Aos 35 anos estava no auge profissional. Clínica estabilizada, pacientes numerosos e satisfeitos com o atendimento e atenção que Mônica os oferecia. Em verdade, destacava-se o alto grau de informatização de sua clínica e os recursos humanos de alta capacitação. Tudo, obviamente, sob a tutela da médica chefe e, também, diretora geral: Mônica Barros.

Justamente, na época que atingira o ápice profissional, inclusive com o seu doutoramento acadêmico pela USP, algo parecia faltar-lhe. Uma náusea tomava conta de sua alma. De alguma maneira, sua existência estava questionada. A dúvida nunca tinha feito parte de sua vida, mas parecia se alojar velozmente em sua vida.

Nada mais havia o que galgar na medicina. Seu mundo passara a ser deforme e volátil, não mais tinha a firmeza de ações como outrora. Toda esta ebulição questionadora de sua vida trouxe-lhe um sentimento de inutilidade, de infertilidade, e esterilidade. Dentro de sua racionalidade Mônica diagnosticou o problema como “desejo inconsciente de maternidade”. Ocorre que, logo, tal desejo inconsciente transformou-se em consciência. Neste período (trinta e oito anos e solteira) constatou que sua vida afetiva fora nula, ou melhor, anulada. Resumia-se a casos esporádicos e de pouca durabilidade. Lembrou-se de Paulo talvez o mais sério envolvimento que se permitiu. Mas concluiu que tudo que construíram juntos foram alguns momentos de agasalho sobre a fria maca hospitalar em plantões entediantes. Paulo passou, estava até casado e, já fazia tempo. A vida passara e Mônica ocupada ou concentrada demais não percebera.

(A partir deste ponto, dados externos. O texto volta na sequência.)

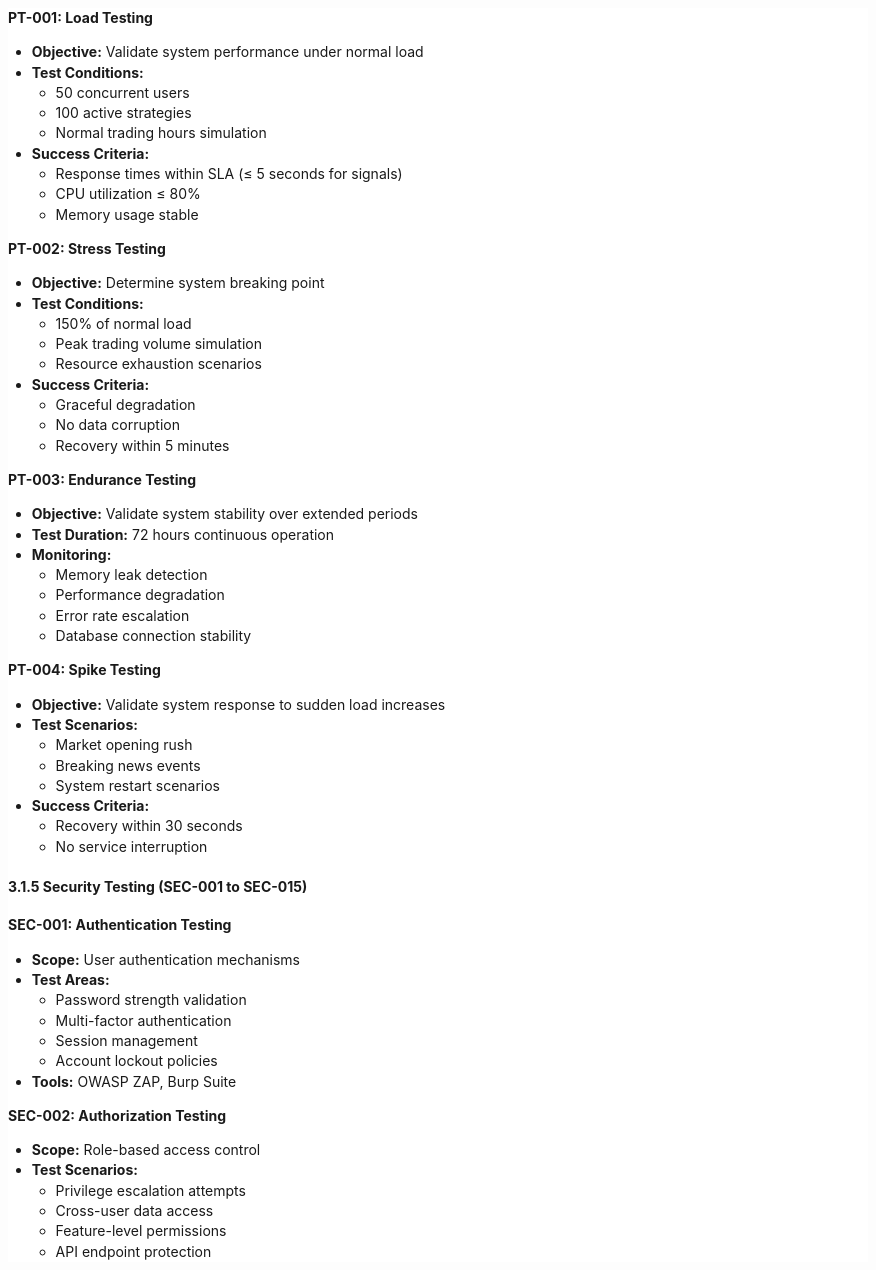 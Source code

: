 **PT-001: Load Testing**
- **Objective:** Validate system performance under normal load
- **Test Conditions:**
  - 50 concurrent users
  - 100 active strategies
  - Normal trading hours simulation
- **Success Criteria:**
  - Response times within SLA (≤ 5 seconds for signals)
  - CPU utilization ≤ 80%
  - Memory usage stable

**PT-002: Stress Testing**
- **Objective:** Determine system breaking point
- **Test Conditions:**
  - 150% of normal load
  - Peak trading volume simulation
  - Resource exhaustion scenarios
- **Success Criteria:**
  - Graceful degradation
  - No data corruption
  - Recovery within 5 minutes

**PT-003: Endurance Testing**
- **Objective:** Validate system stability over extended periods
- **Test Duration:** 72 hours continuous operation
- **Monitoring:**
  - Memory leak detection
  - Performance degradation
  - Error rate escalation
  - Database connection stability

**PT-004: Spike Testing**
- **Objective:** Validate system response to sudden load increases
- **Test Scenarios:**
  - Market opening rush
  - Breaking news events
  - System restart scenarios
- **Success Criteria:**
  - Recovery within 30 seconds
  - No service interruption

#### 3.1.5 Security Testing (SEC-001 to SEC-015)

**SEC-001: Authentication Testing**
- **Scope:** User authentication mechanisms
- **Test Areas:**
  - Password strength validation
  - Multi-factor authentication
  - Session management
  - Account lockout policies
- **Tools:** OWASP ZAP, Burp Suite

**SEC-002: Authorization Testing**
- **Scope:** Role-based access control
- **Test Scenarios:**
  - Privilege escalation attempts
  - Cross-user data access
  - Feature-level permissions
  - API endpoint protection
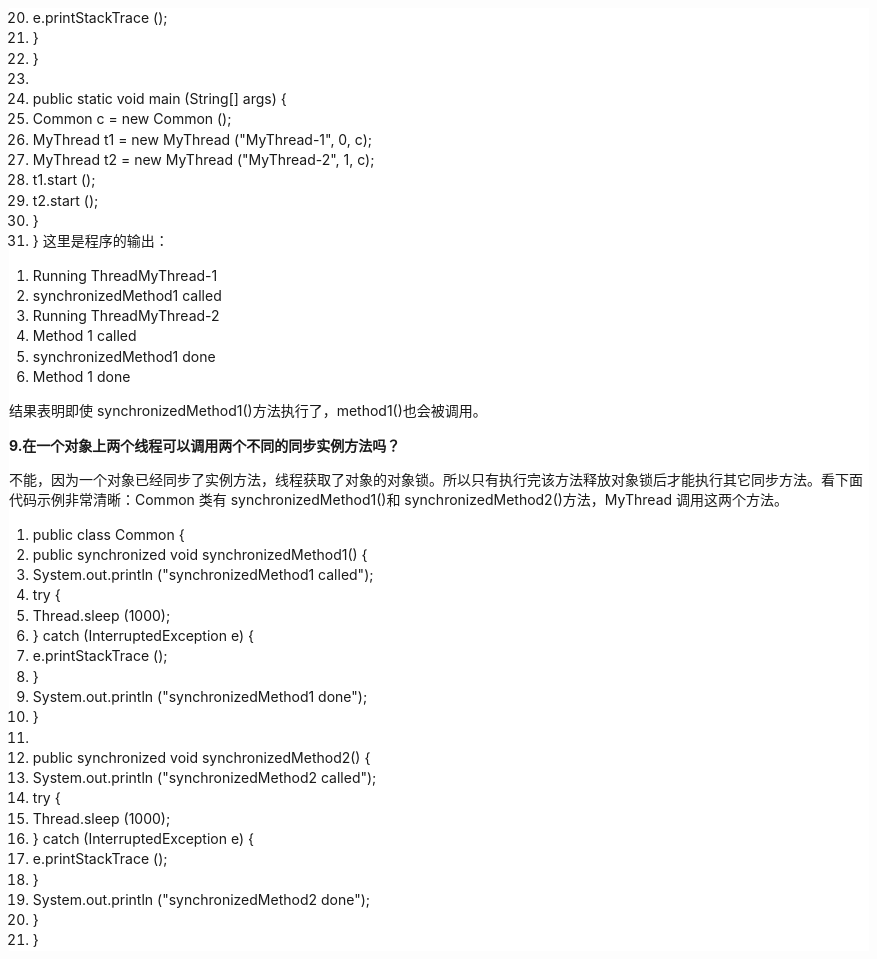   20. e.printStackTrace (); 
  21. } 
  22. } 
  23. 
  24. public static void main (String[] args) { 
  25. Common c = new Common (); 
  26. MyThread t1 = new MyThread ("MyThread-1", 0, c); 
  27. MyThread t2 = new MyThread ("MyThread-2", 1, c); 
  28. t1.start (); 
  29. t2.start (); 
  30. } 
  31. }  这里是程序的输出：

 
```

```

  1. Running ThreadMyThread-1 
  2. synchronizedMethod1 called 
  3. Running ThreadMyThread-2 
  4. Method 1 called 
  5. synchronizedMethod1 done 
  6. Method 1 done  

 结果表明即使 synchronizedMethod1()方法执行了，method1()也会被调用。

 **9.在一个对象上两个线程可以调用两个不同的同步实例方法吗？**

 不能，因为一个对象已经同步了实例方法，线程获取了对象的对象锁。所以只有执行完该方法释放对象锁后才能执行其它同步方法。看下面代码示例非常清晰：Common 类有 synchronizedMethod1()和 synchronizedMethod2()方法，MyThread 调用这两个方法。

 
```

```

  1. public class Common { 
  2. public synchronized void synchronizedMethod1() { 
  3. System.out.println ("synchronizedMethod1 called"); 
  4. try { 
  5. Thread.sleep (1000); 
  6. } catch (InterruptedException e) { 
  7. e.printStackTrace (); 
  8. } 
  9. System.out.println ("synchronizedMethod1 done"); 
  10. } 
  11. 
  12. public synchronized void synchronizedMethod2() { 
  13. System.out.println ("synchronizedMethod2 called"); 
  14. try { 
  15. Thread.sleep (1000); 
  16. } catch (InterruptedException e) { 
  17. e.printStackTrace (); 
  18. } 
  19. System.out.println ("synchronizedMethod2 done"); 
  20. } 
  21. }  
```

```
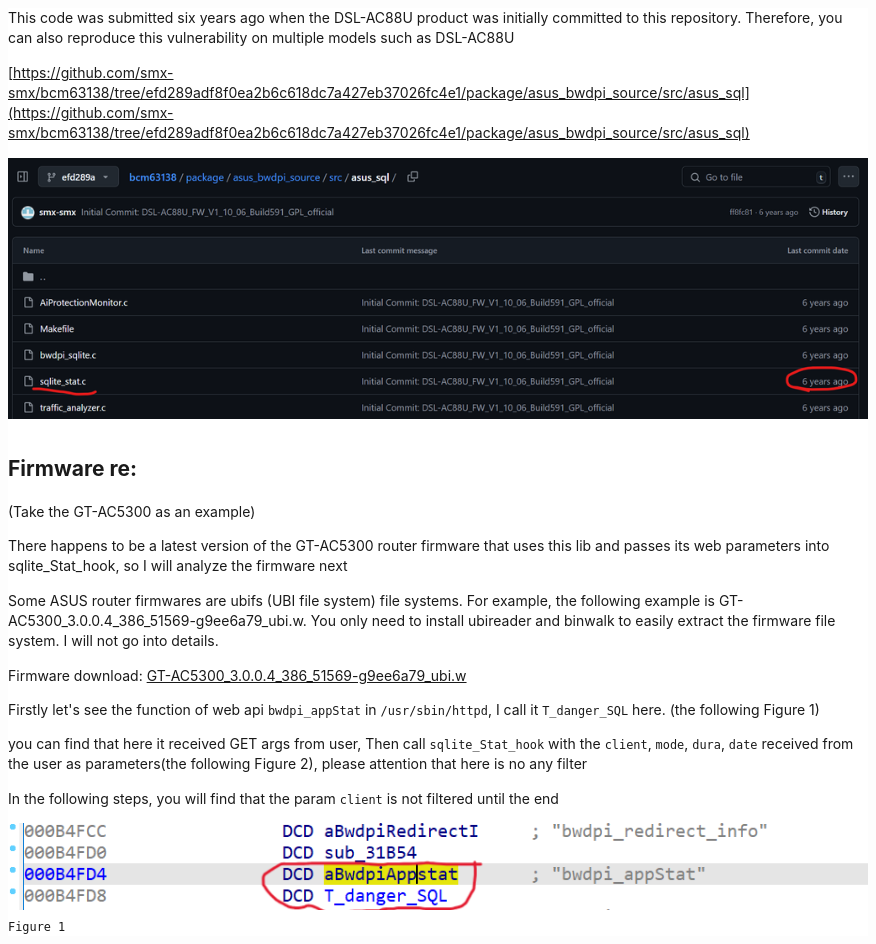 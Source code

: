 This code was submitted six years ago when the DSL-AC88U product was initially committed to this repository. Therefore, you can also reproduce this vulnerability on multiple models such as DSL-AC88U

[https://github.com/smx-smx/bcm63138/tree/efd289adf8f0ea2b6c618dc7a427eb37026fc4e1/package/asus_bwdpi_source/src/asus_sql](https://github.com/smx-smx/bcm63138/tree/efd289adf8f0ea2b6c618dc7a427eb37026fc4e1/package/asus_bwdpi_source/src/asus_sql)

![asus](/image/asus_sql/19.png)  

## [](#header-3)Firmware re:

 (Take the GT-AC5300 as an example)

There happens to be a latest version of the GT-AC5300 router firmware that uses this lib and passes its web parameters into sqlite_Stat_hook, so I will analyze the firmware next

Some ASUS router firmwares are ubifs (UBI file system) file systems. For example, the following example is GT-AC5300_3.0.0.4_386_51569-g9ee6a79_ubi.w. You only need to install ubireader and binwalk to easily extract the firmware file system. I will not go into details.

Firmware download: [GT-AC5300_3.0.0.4_386_51569-g9ee6a79_ubi.w](/image/asus_sql/GT-AC5300_3.0.0.4_386_51569-g9ee6a79_ubi.w)

Firstly let's see the function of web api `bwdpi_appStat` in `/usr/sbin/httpd`, I call it `T_danger_SQL` here. (the following Figure 1)

you can find that here it received GET args from user, Then call `sqlite_Stat_hook` with the `client`, `mode`, `dura`, `date` received from the user as parameters(the following Figure 2), please attention that here is no any filter

In the following steps, you will find that the param `client` is not filtered until the end

![asus](/image/asus_sql/1.png)  
`Figure 1`  
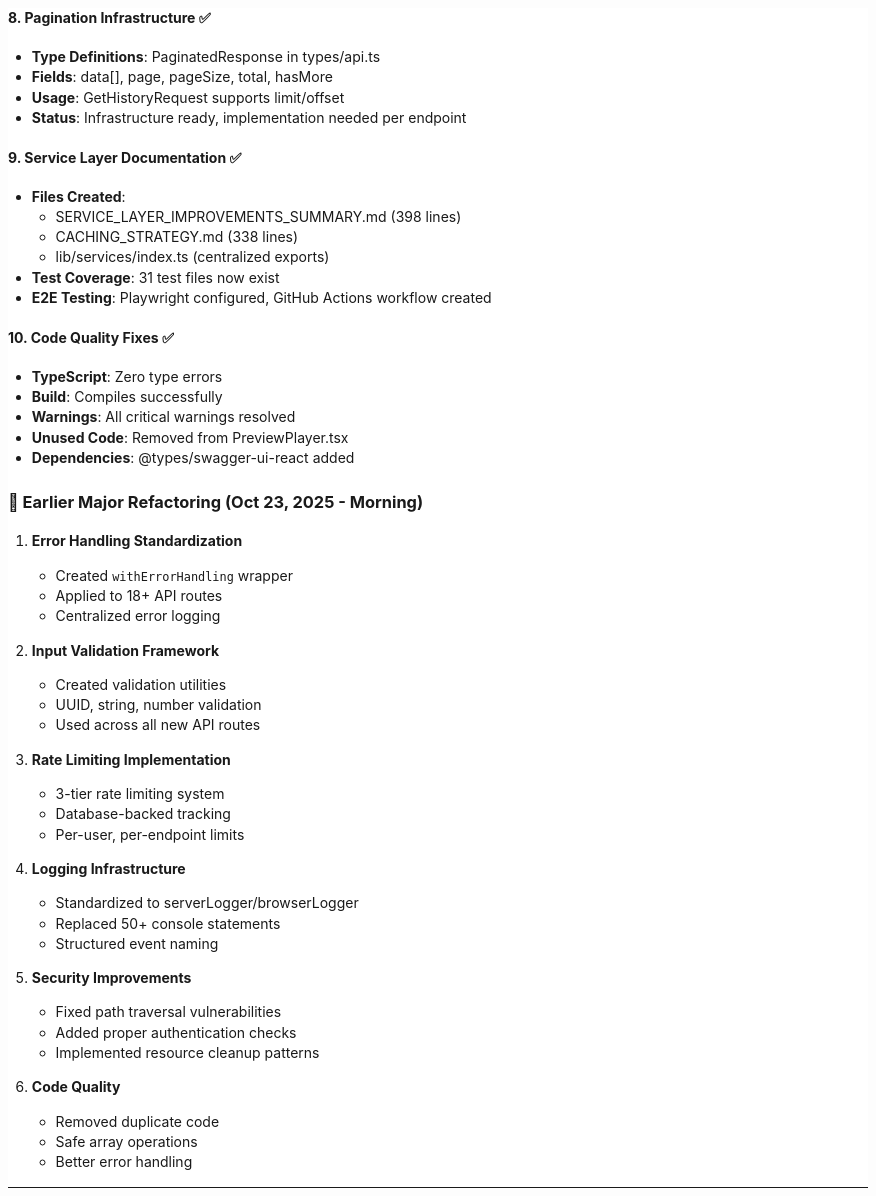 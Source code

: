 #### 8. Pagination Infrastructure ✅

- **Type Definitions**: PaginatedResponse<T> in types/api.ts
- **Fields**: data[], page, pageSize, total, hasMore
- **Usage**: GetHistoryRequest supports limit/offset
- **Status**: Infrastructure ready, implementation needed per endpoint

#### 9. Service Layer Documentation ✅

- **Files Created**:
  - SERVICE_LAYER_IMPROVEMENTS_SUMMARY.md (398 lines)
  - CACHING_STRATEGY.md (338 lines)
  - lib/services/index.ts (centralized exports)
- **Test Coverage**: 31 test files now exist
- **E2E Testing**: Playwright configured, GitHub Actions workflow created

#### 10. Code Quality Fixes ✅

- **TypeScript**: Zero type errors
- **Build**: Compiles successfully
- **Warnings**: All critical warnings resolved
- **Unused Code**: Removed from PreviewPlayer.tsx
- **Dependencies**: @types/swagger-ui-react added

### 🎯 Earlier Major Refactoring (Oct 23, 2025 - Morning)

1. **Error Handling Standardization**
   - Created `withErrorHandling` wrapper
   - Applied to 18+ API routes
   - Centralized error logging

2. **Input Validation Framework**
   - Created validation utilities
   - UUID, string, number validation
   - Used across all new API routes

3. **Rate Limiting Implementation**
   - 3-tier rate limiting system
   - Database-backed tracking
   - Per-user, per-endpoint limits

4. **Logging Infrastructure**
   - Standardized to serverLogger/browserLogger
   - Replaced 50+ console statements
   - Structured event naming

5. **Security Improvements**
   - Fixed path traversal vulnerabilities
   - Added proper authentication checks
   - Implemented resource cleanup patterns

6. **Code Quality**
   - Removed duplicate code
   - Safe array operations
   - Better error handling

--- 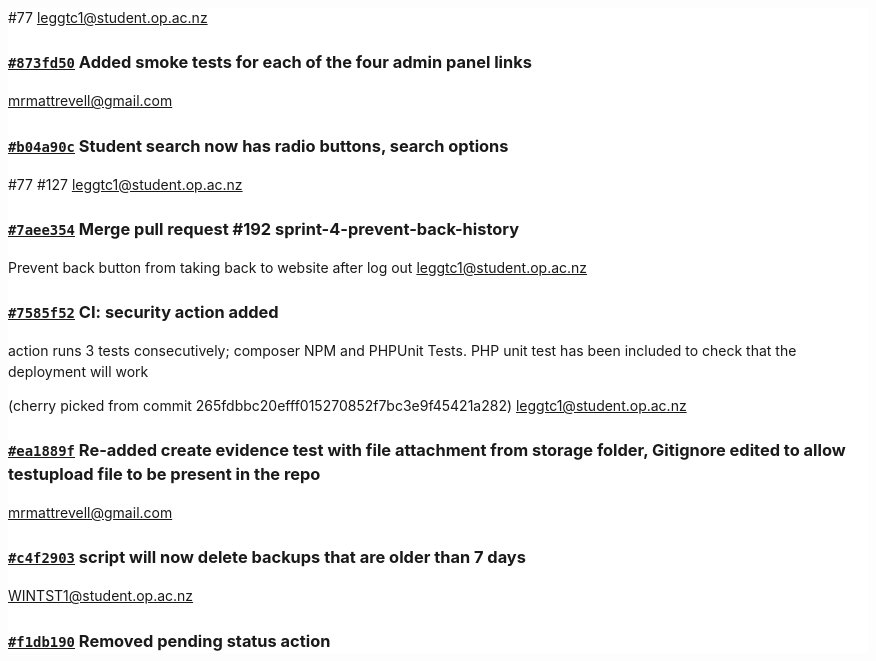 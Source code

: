 #77 
leggtc1@student.op.ac.nz

### [`#873fd50`](https://github.com/BIT-Studio-4/team-project-2021-s2-team-delta/commit/873fd501c055b8b6634c191d2f4d4333cc88ee96) Added smoke tests for each of the four admin panel links 
mrmattrevell@gmail.com

### [`#b04a90c`](https://github.com/BIT-Studio-4/team-project-2021-s2-team-delta/commit/b04a90c5ca32232fca07059cd9e7f9a09bc68003) Student search now has radio buttons, search options

#77 #127 
leggtc1@student.op.ac.nz

### [`#7aee354`](https://github.com/BIT-Studio-4/team-project-2021-s2-team-delta/commit/7aee35446ec9e0d909bd9c9bb4929abbcf786517) Merge pull request #192 sprint-4-prevent-back-history

Prevent back button from taking back to website after log out 
leggtc1@student.op.ac.nz

### [`#7585f52`](https://github.com/BIT-Studio-4/team-project-2021-s2-team-delta/commit/7585f527bc4830a5957df3e4711c9e639ea43343) CI: security action added

action runs 3 tests consecutively; composer NPM and PHPUnit Tests. PHP unit test has been included to check that the deployment will work

(cherry picked from commit 265fdbbc20efff015270852f7bc3e9f45421a282) 
leggtc1@student.op.ac.nz

### [`#ea1889f`](https://github.com/BIT-Studio-4/team-project-2021-s2-team-delta/commit/ea1889f5cb6b0bf1154b84fdc68644de1cf4cff4) Re-added create evidence test with file attachment from storage folder, Gitignore edited to allow testupload file to be present in the repo 
mrmattrevell@gmail.com

### [`#c4f2903`](https://github.com/BIT-Studio-4/team-project-2021-s2-team-delta/commit/c4f2903f4eaf046320b326a039fab2714dfa00be) script will now delete backups that are older than 7 days 
WINTST1@student.op.ac.nz

### [`#f1db190`](https://github.com/BIT-Studio-4/team-project-2021-s2-team-delta/commit/f1db190f123cd3e9464e03c4a63f9c72ae2e8615) Removed pending status action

À busca da maternidade, então, ela se entregou. Seria a cura da sua patologia espiritual. “Havia tempo”, pensava. Ocorre que esta ânsia de maternidade afastava os homens que se envolvia. A cronologia natural dos relacionamentos não mais lhe apetecia. Não podia se dar ao luxo de uma história completa de amor, com início, meio e fim. Em sua convicção, só o meio para o fim interessava.

Sem poder mais esperar pelo acaso, ou qualquer outro curso natural dos acontecimentos, restou para Mônica a inseminação artificial. Foi justamente deitada na maca da clínica de inseminação que aceitou os fatos. Como uma curandeira, aprendeu todos os elixires contra os males físicos, os ensinamentos que sua cultura propiciava. Como uma curandeira, teve fé em tudo o que fez. Como uma curandeira, dedicou-se à tribo e esqueceu-se de si. Curou muitos dos perigos da vida, e, naquele instante, durante a cópula esterilizada, precisa e autômata, pôde diagnosticar que viveu doente sem amor.